Итак, папа покинул их. Ушел. Через несколько кварталов она почувствовала облегчение, поняв, что горюет по нему; это была иллюзия связи с прошлым. И как же странно, что это понимание пришло к ней от этого ирландца-католика, по всей вероятности, придерживающегося самых правых взглядов, несомненно, поддерживающего Франко и не выносящего евреев. Но это все были неясные чувства, эмоции, ничего четкого и определенного. Но она все же немедленно отреклась от этой мысли. «Если чувства — это все, то я вполне могу удовлетвориться тем, что стану такой же, как мама». Нет, это уж слишком ужасно. В результате этого внезапного, неожиданного соприкосновения с прямыми и откровенными эмоциями бармена она неким странным образом поняла, что ей следует прекратить ожидать, что она станет кем-то еще: она — Дженис и навсегда останется Дженис. Какая потрясающая мысль! Она всего лишь должна ей последовать, может быть, это выведет ее на более твердую почву. Это бесконечное ожидание-того-чем-она-может-стать было похоже на саму Депрессию — все ждали и ждали, когда она прекратится, а между тем совершенно забыли, как следует жить сейчас, до того, когда это произойдет. А если Депрессия будет продолжаться вечно? Нет, она должна начать жить сейчас! А Сэму следует начать думать о чем-нибудь еще, кроме борьбы против фашизма и организации профсоюзов и прочих пунктов бесконечной и повторяющейся программы радикалов. Нет, ей не следует так думать, с ощущением вины поправила она себя.
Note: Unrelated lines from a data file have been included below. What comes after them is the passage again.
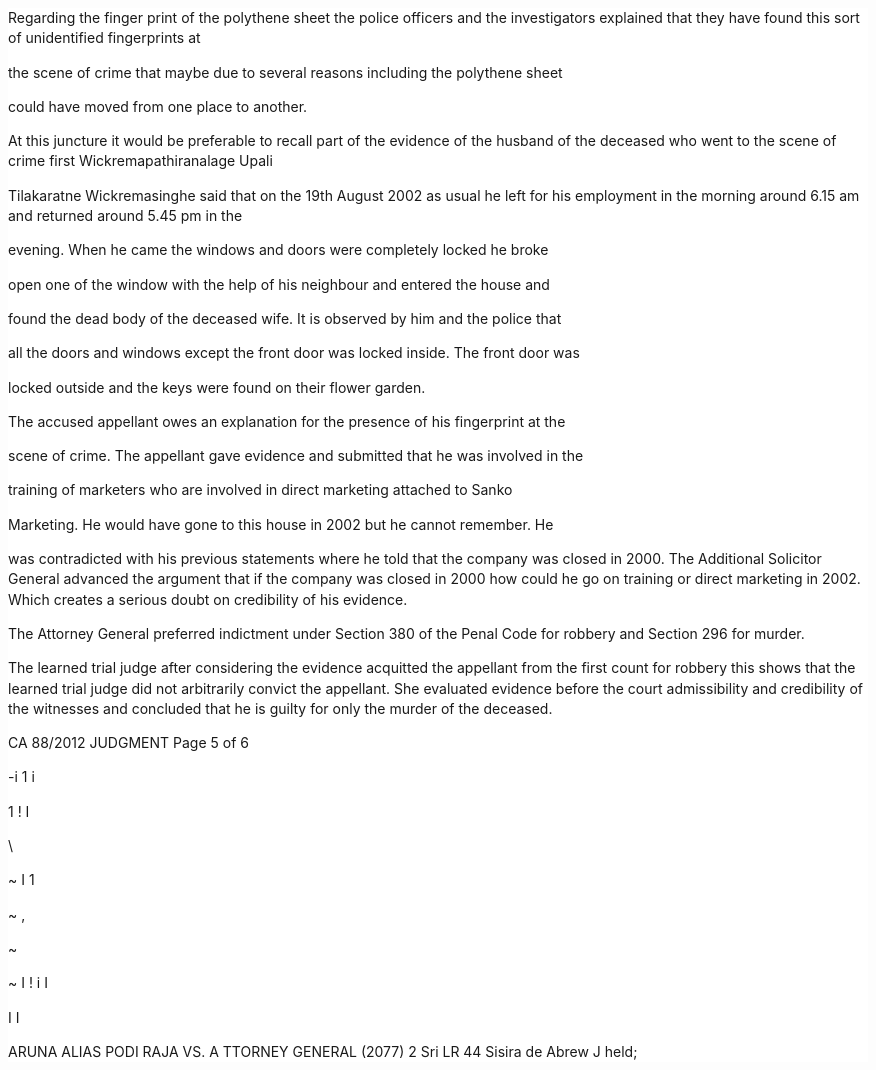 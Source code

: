 Regarding the finger print of the polythene sheet the police officers and the investigators explained that they have found this sort of unidentified fingerprints at

the scene of crime that maybe due to several reasons including the polythene sheet

could have moved from one place to another.

At this juncture it would be preferable to recall part of the evidence of the husband of the deceased who went to the scene of crime first Wickremapathiranalage Upali

Tilakaratne Wickremasinghe said that on the 19th August 2002 as usual he left for his employment in the morning around 6.15 am and returned around 5.45 pm in the

evening. When he came the windows and doors were completely locked he broke

open one of the window with the help of his neighbour and entered the house and

found the dead body of the deceased wife. It is observed by him and the police that

all the doors and windows except the front door was locked inside. The front door was

locked outside and the keys were found on their flower garden.

The accused appellant owes an explanation for the presence of his fingerprint at the

scene of crime. The appellant gave evidence and submitted that he was involved in the

training of marketers who are involved in direct marketing attached to Sanko

Marketing. He would have gone to this house in 2002 but he cannot remember. He

was contradicted with his previous statements where he told that the company was closed in 2000. The Additional Solicitor General advanced the argument that if the company was closed in 2000 how could he go on training or direct marketing in 2002. Which creates a serious doubt on credibility of his evidence.

The Attorney General preferred indictment under Section 380 of the Penal Code for robbery and Section 296 for murder.

The learned trial judge after considering the evidence acquitted the appellant from the first count for robbery this shows that the learned trial judge did not arbitrarily convict the appellant. She evaluated evidence before the court admissibility and credibility of the witnesses and concluded that he is guilty for only the murder of the deceased.

CA 88/2012 JUDGMENT Page 5 of 6

-i 1 i

1 ! I

\

~ I 1

~ ,

~

~ I ! i I

I I

ARUNA ALIAS PODI RAJA VS. A TTORNEY GENERAL (2077) 2 Sri LR 44 Sisira de Abrew J held;

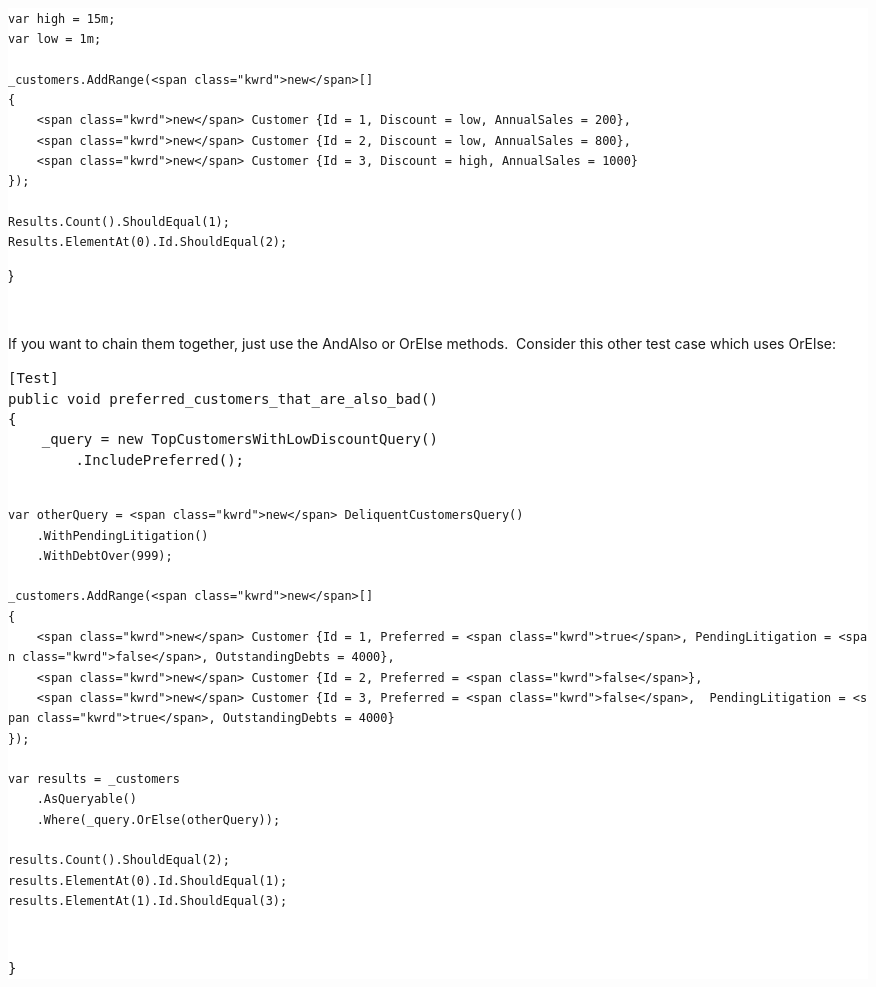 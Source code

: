    var high = 15m;
    var low = 1m;

    _customers.AddRange(<span class="kwrd">new</span>[]
    {
        <span class="kwrd">new</span> Customer {Id = 1, Discount = low, AnnualSales = 200},
        <span class="kwrd">new</span> Customer {Id = 2, Discount = low, AnnualSales = 800},
        <span class="kwrd">new</span> Customer {Id = 3, Discount = high, AnnualSales = 1000}
    });

    Results.Count().ShouldEqual(1);
    Results.ElementAt(0).Id.ShouldEqual(2);
}</pre>
</div>

&#160;

If you want to chain them together, just use the AndAlso or OrElse methods.&#160; Consider this other test case which uses OrElse:

<div class="csharpcode-wrapper">
  <pre>[Test]
<span class="kwrd">public</span> <span class="kwrd">void</span> preferred_customers_that_are_also_bad()
{
    _query = <span class="kwrd">new</span> TopCustomersWithLowDiscountQuery()
        .IncludePreferred();

    var otherQuery = <span class="kwrd">new</span> DeliquentCustomersQuery()
        .WithPendingLitigation()
        .WithDebtOver(999);

    _customers.AddRange(<span class="kwrd">new</span>[]
    {
        <span class="kwrd">new</span> Customer {Id = 1, Preferred = <span class="kwrd">true</span>, PendingLitigation = <span class="kwrd">false</span>, OutstandingDebts = 4000},
        <span class="kwrd">new</span> Customer {Id = 2, Preferred = <span class="kwrd">false</span>},
        <span class="kwrd">new</span> Customer {Id = 3, Preferred = <span class="kwrd">false</span>,  PendingLitigation = <span class="kwrd">true</span>, OutstandingDebts = 4000}
    });

    var results = _customers
        .AsQueryable()
        .Where(_query.OrElse(otherQuery));

    results.Count().ShouldEqual(2);
    results.ElementAt(0).Id.ShouldEqual(1);
    results.ElementAt(1).Id.ShouldEqual(3);
}</pre>
</div>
Она улыбнулась, эти мысли неким извращенным образом напомнили ей о вновь обретенной свободе. «Никаких родителей больше нет! Я — сирота!» Через пару минут, топая вниз по Бродвею, она даже обнаружила нечто забавное в том, что прах столь официального и привередливого человека, как Дэйв Сешнз, был забыт в коробке на стойке бара; она ясно представляла себе, как он сидит там, словно в ловушке, — маленький, возмущенный, с покрасневшим от гнева лицом, и стучит в крышку, требуя, чтоб его выпустили. Странная мысль посетила ее: что тело — это всего лишь абстракция, особенно в сравнении с душой, которая никогда никуда не пропадает.